A Practical Guide to Weak Instruments

Michael P. Keane; Timothy Neal

doi:10.1146/annurev-economics-092123-111021

Annual Review of Economics

Review Article

A Practical Guide to Weak Instruments

Michael P. Keane^1,2,4, and Timothy Neal^2,3,4
View Affiliations Hide Affiliations

Affiliations: ¹Carey School of Business and Department of Economics, Johns Hopkins University, Baltimore, Maryland, USA; email: [email protected] ²School of Economics, University of New South Wales, Sydney, New South Wales, Australia; email: [email protected] ³Institute for Climate Risk and Response, University of New South Wales, Sydney, New South Wales, Australia ⁴Australian Research Council (ARC) Centre of Excellence in Population Ageing Research (CEPAR), Sydney, New South Wales, Australia
Vol. 16 https://doi.org/10.1146/annurev-economics-092123-111021
© Copyright © 2024 by the author(s). All rights reserved

Abstract

We survey the weak instrumental variables (IV) literature with the aim of giving simple advice to applied researchers. This literature focuses heavily on the problem of size inflation in two-stage least squares (2SLS) two-tailed t-tests that arises if instruments are weak.
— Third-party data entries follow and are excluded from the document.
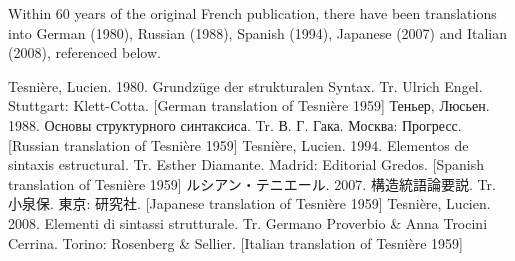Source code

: Within 60 years of the original French publication, there have been translations into German (1980), Russian (1988), Spanish (1994), Japanese (2007) and Italian (2008), referenced below.

Tesnière, Lucien. 1980. Grundzüge der strukturalen Syntax. Tr. Ulrich Engel. Stuttgart: Klett-Cotta. [German translation of Tesnière 1959]
Теньер, Люсьен. 1988. Основы структурного синтаксиса. Tr.  В. Г. Гака. Москва: Прогресс. [Russian translation of Tesnière 1959]
Tesnière, Lucien. 1994. Elementos de sintaxis estructural. Tr. Esther Diamante. Madrid: Editorial Gredos. [Spanish translation of Tesnière 1959]
ルシアン・テニエール. 2007. 構造統語論要説. Tr. 小泉保. 東京: 研究社. [Japanese translation of Tesnière 1959]
Tesnière, Lucien. 2008. Elementi di sintassi strutturale. Tr. Germano Proverbio & Anna Trocini Cerrina. Torino: Rosenberg & Sellier. [Italian translation of Tesnière 1959]


\fi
A common standard for acceptable instrument strength is a first-stage F of 10, which renders this size inflation modest. However, 2SLS suffers from other important problems that exist at much higher levels of instrument strength. In particular, 2SLS standard errors tend to be artificially small in samples where the 2SLS estimate is close to ordinary least squares (OLS). This power asymmetry means the t-test has inflated power to detect false positive effects when the OLS bias is positive. The Anderson-Rubin (AR) test avoids this problem and should be used in lieu of the t-test even with strong instruments. We illustrate the practical importance of this issue in IV papers published in the American Economic Review from 2011 to 2023. Use of the AR test often reverses t-test results. In particular, IV estimates that are close to OLS and significant according to the t-test are often insignificant according to AR. We also show that for first-stage F in the 10–20 range there is a high probability that OLS estimates will be closer to the truth than 2SLS. Hence we advocate a higher standard of instrument strength in applied work.